Karen turned her wrist, pointing the barrel upwards, and pulled the trigger. She kept pulling until the noise stopped and the man’s full weight fell upon her, crushing her against the floor. She felt blood soaking her body, but she was no longer certain if it was his or hers. As she slipped into unconsciousness she thought she heard Jack’s voice calling her, but she knew it was an illusion.

Chapter 25

B
ECKER LAY IN BED,
waiting for her to return. Karen had heard a sound and had gotten out of bed to check on her son. Jack slept now in the living room, just outside of their bedroom door, and Karen would be out of bed at the slightest noise. Often as not, she would find Jack lying awake. He would smile at her, seemingly untroubled, but his eyes looked as alert as if it were midday.

Sometimes Becker would be awakened in the middle of the night by their whispers as they lay in their separate beds, reaching out to each other for reassurance that the other was still there.

Karen came into the bedroom, limping with the walking cast on her leg. The scars on her head and hands were still red and angry, but healing. Becker had tried to assure Karen that they would not harm her appearance, that indeed, they merely added character to a face already beautiful. She had seemed a good deal less interested in the way she looked than he was, accepting the scars as a price she paid for the return of her son. He was certain she would have borne the loss of a limb with equal equanimity if it had brought Jack safely back to her.

She wriggled backwards into Becker, spooning against him. Since she got out of the hospital she had insisted on maintaining some physical contact with him throughout the night. Becker held her and drifted into sleep.

He was awakened by the shaking of her body. She was crying silently again, as she did every night. The first few nights in the hospital and at home she had been haunted with nightmares that shook her awake with dread. She dreamed of her battle with Dee, of Ash rising up from the back of the car like Satan himself, or suffocating in blood. But the nightmares had vanished with a speed that delighted the psychotherapists that the Bureau had assigned to her. The crying was a good sign, they told her. It was part of the mourning process, they said.

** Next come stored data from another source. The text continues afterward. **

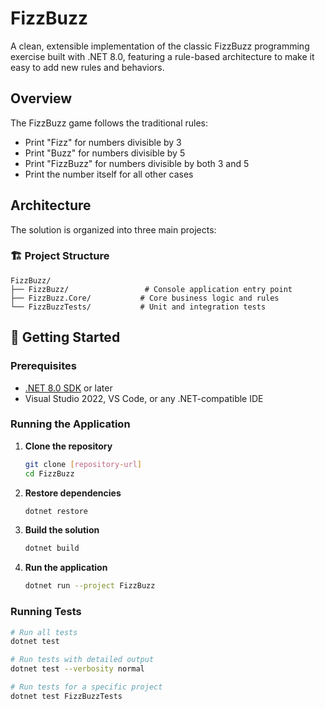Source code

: # FizzBuzz

A clean, extensible implementation of the classic FizzBuzz programming exercise built with .NET 8.0, featuring a rule-based architecture to make it easy to add new rules and behaviors.

## Overview

The FizzBuzz game follows the traditional rules:

- Print "Fizz" for numbers divisible by 3
- Print "Buzz" for numbers divisible by 5
- Print "FizzBuzz" for numbers divisible by both 3 and 5
- Print the number itself for all other cases

## Architecture

The solution is organized into three main projects:

### 🏗️ Project Structure

```
FizzBuzz/
├── FizzBuzz/                 # Console application entry point
├── FizzBuzz.Core/           # Core business logic and rules
└── FizzBuzzTests/           # Unit and integration tests
```

## 🚀 Getting Started

### Prerequisites

- [.NET 8.0 SDK](https://dotnet.microsoft.com/download/dotnet/8.0) or later
- Visual Studio 2022, VS Code, or any .NET-compatible IDE

### Running the Application

1. **Clone the repository**

   ```bash
   git clone [repository-url]
   cd FizzBuzz
   ```

2. **Restore dependencies**

   ```bash
   dotnet restore
   ```

3. **Build the solution**

   ```bash
   dotnet build
   ```

4. **Run the application**
   ```bash
   dotnet run --project FizzBuzz
   ```

### Running Tests

```bash
# Run all tests
dotnet test

# Run tests with detailed output
dotnet test --verbosity normal

# Run tests for a specific project
dotnet test FizzBuzzTests
```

Karen listened and nodded and said she was pleased they were pleased.

They told Becker that the nightmares were normal after such a trauma, the silent weeping was to be expected. She is suffering the natural reaction to having killed two people in the most grueling and gruesome of circumstances, they said. They advised him to be patient with her, to provide her with a sense of security, to continue to reassure her that such grief was part of the healing process. In time she would be back to herself, they promised. All in good time.

Becker kissed the back of her neck. “It’s all right,” he said, as he had said for nights. “Go ahead and get it out. You should feel bad, it’s natural, it will pass.”

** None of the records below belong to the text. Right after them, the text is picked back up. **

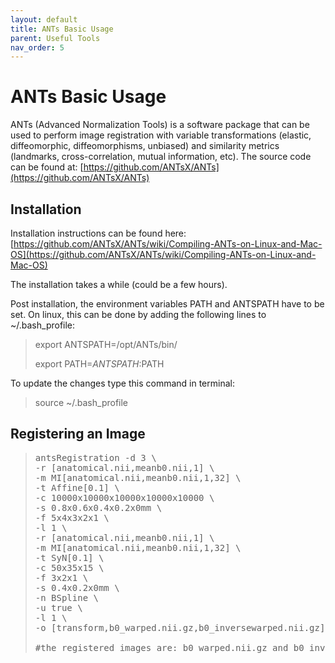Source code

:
 ```yaml
---
layout: default
title: ANTs Basic Usage
parent: Useful Tools
nav_order: 5
---
```

# ANTs Basic Usage

ANTs (Advanced Normalization Tools) is a software package that can be used to perform image registration with variable transformations (elastic, diffeomorphic, diffeomorphisms, unbiased) and similarity metrics (landmarks, cross-correlation, mutual information, etc). The source code can be found at: [https://github.com/ANTsX/ANTs](https://github.com/ANTsX/ANTs)

## Installation

Installation instructions can be found here: [https://github.com/ANTsX/ANTs/wiki/Compiling-ANTs-on-Linux-and-Mac-OS](https://github.com/ANTsX/ANTs/wiki/Compiling-ANTs-on-Linux-and-Mac-OS)

The installation takes a while (could be a few hours).

Post installation, the environment variables PATH and ANTSPATH have to be set. On linux, this can be done by adding the following lines to ~/.bash_profile:

> export ANTSPATH=/opt/ANTs/bin/ 
>
> export PATH=${​​​ANTSPATH}​​​​​​​​​​:$PATH

To update the changes type this command in terminal:
> source ~/.bash_profile

## Registering an Image



> <pre>antsRegistration -d 3 \                                       #3D image
> -r [anatomical.nii,meanb0.nii,1] \
> -m MI[anatomical.nii,meanb0.nii,1,32] \                       #similarity metric: mutual information​ 
> -t Affine[0.1] \                                              #Transform 1: Affine transform, step size = 0.1​ 
> -c 10000x10000x10000x10000x10000 \                            #convergence factors 
> -s 0.8x0.6x0.4x0.2x0mm \                                      #smoothing sigmas 
> -f 5x4x3x2x1 \                                                #shrink factors 
> -l 1 \
> -r [anatomical.nii,meanb0.nii,1] \
> -m MI[anatomical.nii,meanb0.nii,1,32] \
> -t SyN[0.1] \                                                 #Transform 2: Symmetric diffeomorphic registration​ 
> -c 50x35x15 \
> -f 3x2x1 \
> -s 0.4x0.2x0mm \
> -n BSpline \                                                  #3rd order B-spline interpolation​ 
> -u true \
> -l 1 \
> -o [transform,b0_warped.nii.gz,b0_inversewarped.nii.gz]       #output: "transform" produces 3 registration transform files: transform0GenericAffine.mat, transform1Warp.nii.gz, transform1InverseWarp.nii.gz
>
> #the registered images are: b0_warped.nii.gz and b0_inversewarped.nii.gz (which is the anatomical registered to the b0) </pre>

She twitched her head away from him angrily.

“You know better than that,” she whispered.

“It will pass,” he said.

“That’s not what I mean.” She turned and took his face in her hands. In the light spilling in from the living room she could see him clearly. She looked straight into his eyes.

“What?” Becker asked

For a long time he thought she wasn’t going to answer as she continued to stare into his eyes, searching for reassurance of something.

“I don’t feel bad,” she said at last. “I liked it.” Her face contorted itself as if she had tasted her own bile.

She jerked away and turned her back to him once more. She said something that he did not hear.

“What?”

“I’m just like you,” she hissed and her body shuddered in his arms.